I'm unsure exactly what you are referring to with the idea of "points".
As discussed in the first section of the linked post, deviance is a technique
for comparing nested models based on their log-likelihoods. This technique is not restricted to classification trees.
There is a good discussion in MLE in Laymans Terms for intuition in interpreting
maximum likelihoods. Saying two log-likelihoods differ by 20 "points" seems
no more sensical than saying the numbers 10.7 and 30.7 differ by 20 "points".

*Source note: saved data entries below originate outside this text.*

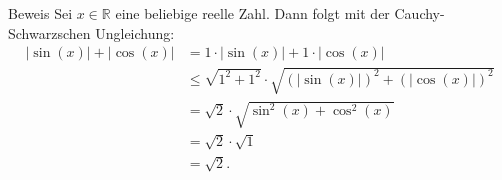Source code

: \documentclass[10pt]{beamer}
\def\bR{\mathbb{R}}
\begin{document}
\begin{frame}{Beweis}
    Sei \( x \in \bR \) eine beliebige reelle Zahl. Dann folgt mit der Cauchy-Schwarzschen Ungleichung:
    \begin{align*}
        \left\vert \sin\left( x \right) \right\vert + \left\vert \cos\left( x \right) \right\vert
        & = 1 \cdot \left\vert \sin\left( x \right) \right\vert + 1 \cdot \left\vert \cos\left( x \right) \right\vert \\
        & \leq \sqrt{1^{2} + 1^{2}} \cdot \sqrt{\left( \left\vert \sin\left( x \right) \right\vert \right)^{2} + \left( \left\vert \cos\left( x \right) \right\vert \right)^{2}} \\
        & = \sqrt{2} \cdot \sqrt{\sin^{2}\left( x \right) + \cos^{2}\left( x \right)} \\
        & = \sqrt{2} \cdot \sqrt{1} \\
        & = \sqrt{2}.
    \end{align*}
\end{frame}
\end{document}
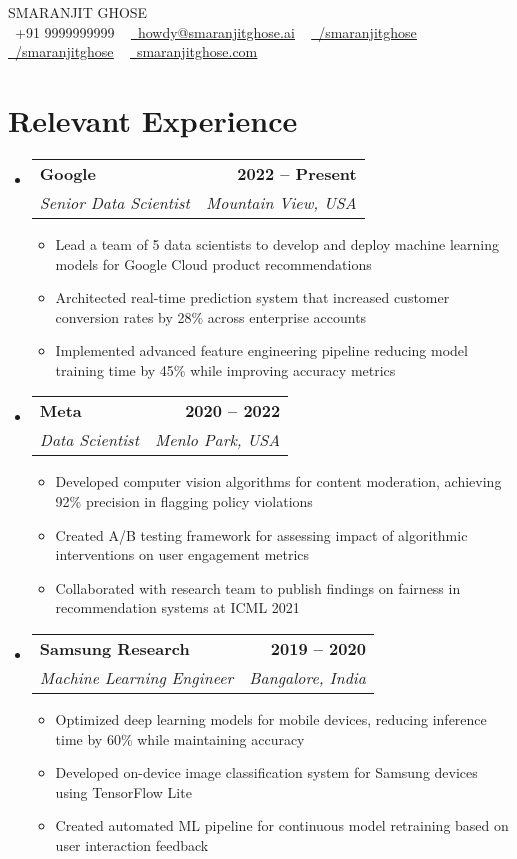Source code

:\documentclass[letterpaper,11pt]{article}
\makeatletter
\newcommand{\resumeItem}[1]{
  \item\small{
    {#1 \vspace{-2pt}}
  }
}
\newcommand{\resumeSubheading}[4]{
  \vspace{-2pt}\item
    \begin{tabular*}{1.0\textwidth}[t]{l@{\extracolsep{\fill}}r}
      \textbf{#1} & \textbf{\small\color{datecolor} #2} \\
      \textit{\small#3} & \textit{\small #4} \\
    \end{tabular*}\vspace{-7pt}
}
\newcommand{\resumeSubHeadingListStart}{\begin{itemize}[leftmargin=0.0in, label={}]}
\newcommand{\resumeSubHeadingListEnd}{\end{itemize}}
\newcommand{\resumeItemListStart}{\begin{itemize}}
\newcommand{\resumeItemListEnd}{\end{itemize}\vspace{-5pt}}
\makeatother
\begin{document}
\begin{center}
    {\Huge \scshape \textcolor{maincolor}{SMARANJIT GHOSE}} \\ \vspace{10pt}
    \small 
    \raisebox{-0.1\height}\faPhone\ \textcolor{subheadingcolor}{+91 9999999999} ~ 
    \href{mailto:howdy@smaranjitghose.ai}{\raisebox{-0.2\height}\faEnvelope\  \textcolor{subheadingcolor}{\underline{howdy@smaranjitghose.ai}}} ~ 
    \href{https://linkedin.com/in/smaranjitghose/}{\raisebox{-0.2\height}\faLinkedin\ \textcolor{subheadingcolor}{\underline{/smaranjitghose}}}  ~
    \href{https://github.com/smaranjitghose}{\raisebox{-0.2\height}\faGithub\ \textcolor{subheadingcolor}{\underline{/smaranjitghose}}}  ~
    \href{https://smaranjitghose.com}{\raisebox{-0.2\height}\faGlobe\ \textcolor{subheadingcolor}{\underline{smaranjitghose.com}}}
\end{center}
\vspace{-14pt}



\section{Relevant Experience}
\resumeSubHeadingListStart
\resumeSubheading
  {Google}{2022 -- Present}
  {Senior Data Scientist}{Mountain View, USA}
  \resumeItemListStart
    \resumeItem{Lead a team of 5 data scientists to develop and deploy machine learning models for Google Cloud product recommendations}
    \resumeItem{Architected real-time prediction system that increased customer conversion rates by 28\% across enterprise accounts}
    \resumeItem{Implemented advanced feature engineering pipeline reducing model training time by 45\% while improving accuracy metrics}
  \resumeItemListEnd

\resumeSubheading
  {Meta}{2020 -- 2022}
  {Data Scientist}{Menlo Park, USA}
  \resumeItemListStart
    \resumeItem{Developed computer vision algorithms for content moderation, achieving 92\% precision in flagging policy violations}
    \resumeItem{Created A/B testing framework for assessing impact of algorithmic interventions on user engagement metrics}
    \resumeItem{Collaborated with research team to publish findings on fairness in recommendation systems at ICML 2021}
  \resumeItemListEnd

\resumeSubheading
  {Samsung Research}{2019 -- 2020}
  {Machine Learning Engineer}{Bangalore, India}
  \resumeItemListStart
    \resumeItem{Optimized deep learning models for mobile devices, reducing inference time by 60\% while maintaining accuracy}
    \resumeItem{Developed on-device image classification system for Samsung devices using TensorFlow Lite}
    \resumeItem{Created automated ML pipeline for continuous model retraining based on user interaction feedback}
  \resumeItemListEnd
\resumeSubHeadingListEnd
\end{document}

The article on Wikipedia and the original paper Generalized Linear Models
both define the concept, but the most motivated introduction I have found is in
McCullagh and Nelder (1989):
Having selected a particular model, it is required to estimate the
parameters and to assess the precision of the estimates. In the
case of generalized linear models, estimation proceeds by defining
a measure of goodness of fit between the observed data and the
fitted values generated by the model. The parameter estimates are
the values that minimize the goodness-of-fit criterion. We shall
be concerned primarily with estimates obtained by maximizing the
likelihood or log likelihood of the parameters for the data observed.
...
There are advantages in using as the goodness-of-fit criterion, not the log likelihood $l(\mu;y)$ but a particular linear function, namely
$$
D^{*}(y; \mu) = 2l(y;y) - 2l(\mu;y)
$$
which we call the scaled deviance. Note that, for the exponential-family models considered here, $l(y;y)$ is the maximum likelihood achievable for an exact fit in which the fitted values are equal to the observed data. Because $l(y;y)$ does not depend on the parameters, maximizing $l(\mu; у)$ is equivalent to minimizing $D^*(y; \mu)$ with respect to $\mu$, subject to the constraints imposed by the model.
The justification for comparing to $l(y;y)$ is also discussed
Given n observations we can fit models to them containing up to n parameters. The simplest model, the null model, has one parameter, representing a common $\mu$ for all the ys; the null model thus consigns all the variation between the ys to the random component. At the other extreme the full model has n parameters, one per observation, and the $\mu$s derived from it match the data exactly. The full model thus consigns all the variation in the ys to the systematic component leaving none for the random component.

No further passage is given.